What this task involves>
Starting with the line that contains "Jul 16 icons", reproduce each line through the end of the listing below, with no other output.

Provided data>
-.-.-
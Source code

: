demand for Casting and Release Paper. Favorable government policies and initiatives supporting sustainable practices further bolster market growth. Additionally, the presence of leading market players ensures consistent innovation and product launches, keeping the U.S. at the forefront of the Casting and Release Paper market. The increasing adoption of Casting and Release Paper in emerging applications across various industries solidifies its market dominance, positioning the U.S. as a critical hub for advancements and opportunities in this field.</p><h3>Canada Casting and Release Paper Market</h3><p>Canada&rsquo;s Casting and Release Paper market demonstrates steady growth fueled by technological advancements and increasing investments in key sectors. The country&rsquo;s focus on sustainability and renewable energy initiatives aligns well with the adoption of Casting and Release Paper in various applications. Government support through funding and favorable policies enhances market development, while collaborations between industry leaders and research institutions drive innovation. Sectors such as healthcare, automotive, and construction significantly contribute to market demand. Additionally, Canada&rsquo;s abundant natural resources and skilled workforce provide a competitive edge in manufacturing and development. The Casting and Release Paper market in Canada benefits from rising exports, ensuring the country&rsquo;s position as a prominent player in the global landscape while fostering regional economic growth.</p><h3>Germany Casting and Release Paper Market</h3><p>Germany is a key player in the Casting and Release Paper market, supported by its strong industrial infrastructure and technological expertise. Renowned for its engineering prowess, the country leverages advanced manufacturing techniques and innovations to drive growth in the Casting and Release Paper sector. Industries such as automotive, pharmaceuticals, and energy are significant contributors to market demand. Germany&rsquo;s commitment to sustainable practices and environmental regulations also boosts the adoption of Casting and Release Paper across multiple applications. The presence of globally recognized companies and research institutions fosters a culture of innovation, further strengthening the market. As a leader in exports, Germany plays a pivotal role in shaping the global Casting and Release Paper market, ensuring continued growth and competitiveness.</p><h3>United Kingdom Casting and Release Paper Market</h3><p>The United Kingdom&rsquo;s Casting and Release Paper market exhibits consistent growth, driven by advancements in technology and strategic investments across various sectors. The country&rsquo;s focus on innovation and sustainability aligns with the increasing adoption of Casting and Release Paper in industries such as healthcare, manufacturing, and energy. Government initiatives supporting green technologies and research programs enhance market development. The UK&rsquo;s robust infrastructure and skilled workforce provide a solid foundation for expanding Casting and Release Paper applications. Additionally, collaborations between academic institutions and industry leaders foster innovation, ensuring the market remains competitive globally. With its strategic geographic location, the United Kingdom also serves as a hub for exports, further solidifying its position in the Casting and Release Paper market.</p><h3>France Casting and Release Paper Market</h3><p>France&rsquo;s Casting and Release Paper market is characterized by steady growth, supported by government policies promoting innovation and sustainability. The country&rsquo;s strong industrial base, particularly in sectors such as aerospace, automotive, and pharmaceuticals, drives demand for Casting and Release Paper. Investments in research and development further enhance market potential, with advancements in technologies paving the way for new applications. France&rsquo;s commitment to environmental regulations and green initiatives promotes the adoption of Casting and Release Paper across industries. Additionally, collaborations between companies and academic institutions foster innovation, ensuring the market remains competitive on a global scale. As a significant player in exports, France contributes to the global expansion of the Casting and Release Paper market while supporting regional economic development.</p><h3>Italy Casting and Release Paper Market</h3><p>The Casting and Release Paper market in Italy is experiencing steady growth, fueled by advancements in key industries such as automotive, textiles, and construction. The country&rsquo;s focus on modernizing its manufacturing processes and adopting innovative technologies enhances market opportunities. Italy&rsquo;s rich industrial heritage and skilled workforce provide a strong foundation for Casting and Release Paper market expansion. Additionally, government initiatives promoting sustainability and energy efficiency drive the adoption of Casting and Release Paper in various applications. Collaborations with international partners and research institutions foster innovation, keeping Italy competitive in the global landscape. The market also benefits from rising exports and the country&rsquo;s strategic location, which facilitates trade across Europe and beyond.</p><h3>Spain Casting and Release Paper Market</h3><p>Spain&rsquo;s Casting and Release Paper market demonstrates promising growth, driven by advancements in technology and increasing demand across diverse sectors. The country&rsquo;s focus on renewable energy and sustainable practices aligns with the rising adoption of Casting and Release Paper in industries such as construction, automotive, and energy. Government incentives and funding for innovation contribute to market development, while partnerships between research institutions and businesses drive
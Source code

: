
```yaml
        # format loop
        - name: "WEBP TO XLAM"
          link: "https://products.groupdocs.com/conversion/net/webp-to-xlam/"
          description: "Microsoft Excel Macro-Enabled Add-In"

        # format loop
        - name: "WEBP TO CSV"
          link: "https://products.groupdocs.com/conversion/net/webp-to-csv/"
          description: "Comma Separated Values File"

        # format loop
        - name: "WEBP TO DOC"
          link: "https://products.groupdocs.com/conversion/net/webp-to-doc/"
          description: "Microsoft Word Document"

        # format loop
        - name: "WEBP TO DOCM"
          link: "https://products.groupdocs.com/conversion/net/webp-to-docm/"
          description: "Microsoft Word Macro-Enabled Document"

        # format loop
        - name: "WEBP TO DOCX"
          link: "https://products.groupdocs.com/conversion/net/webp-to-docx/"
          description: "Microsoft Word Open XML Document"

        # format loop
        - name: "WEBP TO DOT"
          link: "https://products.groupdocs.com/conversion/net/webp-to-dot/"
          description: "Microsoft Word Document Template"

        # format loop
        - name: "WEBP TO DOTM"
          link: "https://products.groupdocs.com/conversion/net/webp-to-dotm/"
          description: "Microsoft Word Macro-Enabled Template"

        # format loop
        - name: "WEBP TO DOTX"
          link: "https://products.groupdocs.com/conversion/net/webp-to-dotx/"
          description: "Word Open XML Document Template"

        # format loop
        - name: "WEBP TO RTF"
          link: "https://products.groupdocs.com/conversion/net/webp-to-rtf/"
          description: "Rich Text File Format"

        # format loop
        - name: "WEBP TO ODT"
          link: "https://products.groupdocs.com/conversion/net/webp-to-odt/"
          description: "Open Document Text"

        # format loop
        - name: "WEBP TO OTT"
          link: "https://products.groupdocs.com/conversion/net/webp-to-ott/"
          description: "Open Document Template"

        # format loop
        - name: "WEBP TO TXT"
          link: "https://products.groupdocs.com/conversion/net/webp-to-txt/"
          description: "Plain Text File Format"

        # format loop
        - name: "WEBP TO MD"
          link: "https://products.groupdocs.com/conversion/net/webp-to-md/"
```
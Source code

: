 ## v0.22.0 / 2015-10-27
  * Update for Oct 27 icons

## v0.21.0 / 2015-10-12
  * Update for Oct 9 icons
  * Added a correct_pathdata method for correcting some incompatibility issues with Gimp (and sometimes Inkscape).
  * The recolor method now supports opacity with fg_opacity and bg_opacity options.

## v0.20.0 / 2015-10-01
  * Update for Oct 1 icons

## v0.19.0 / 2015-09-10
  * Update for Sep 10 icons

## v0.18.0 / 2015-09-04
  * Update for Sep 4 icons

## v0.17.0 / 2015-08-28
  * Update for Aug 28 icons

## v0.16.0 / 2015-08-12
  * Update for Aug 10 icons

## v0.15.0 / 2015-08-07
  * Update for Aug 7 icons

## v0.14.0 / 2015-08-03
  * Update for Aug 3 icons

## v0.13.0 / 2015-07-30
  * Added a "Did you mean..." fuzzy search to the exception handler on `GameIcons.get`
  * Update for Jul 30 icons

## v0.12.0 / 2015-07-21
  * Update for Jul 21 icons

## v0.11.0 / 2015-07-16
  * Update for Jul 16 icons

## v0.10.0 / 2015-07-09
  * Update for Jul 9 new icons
-.-.-
Task answer>
  * Update for Jul 16 icons

## v0.10.0 / 2015-07-09
  * Update for Jul 9 new icons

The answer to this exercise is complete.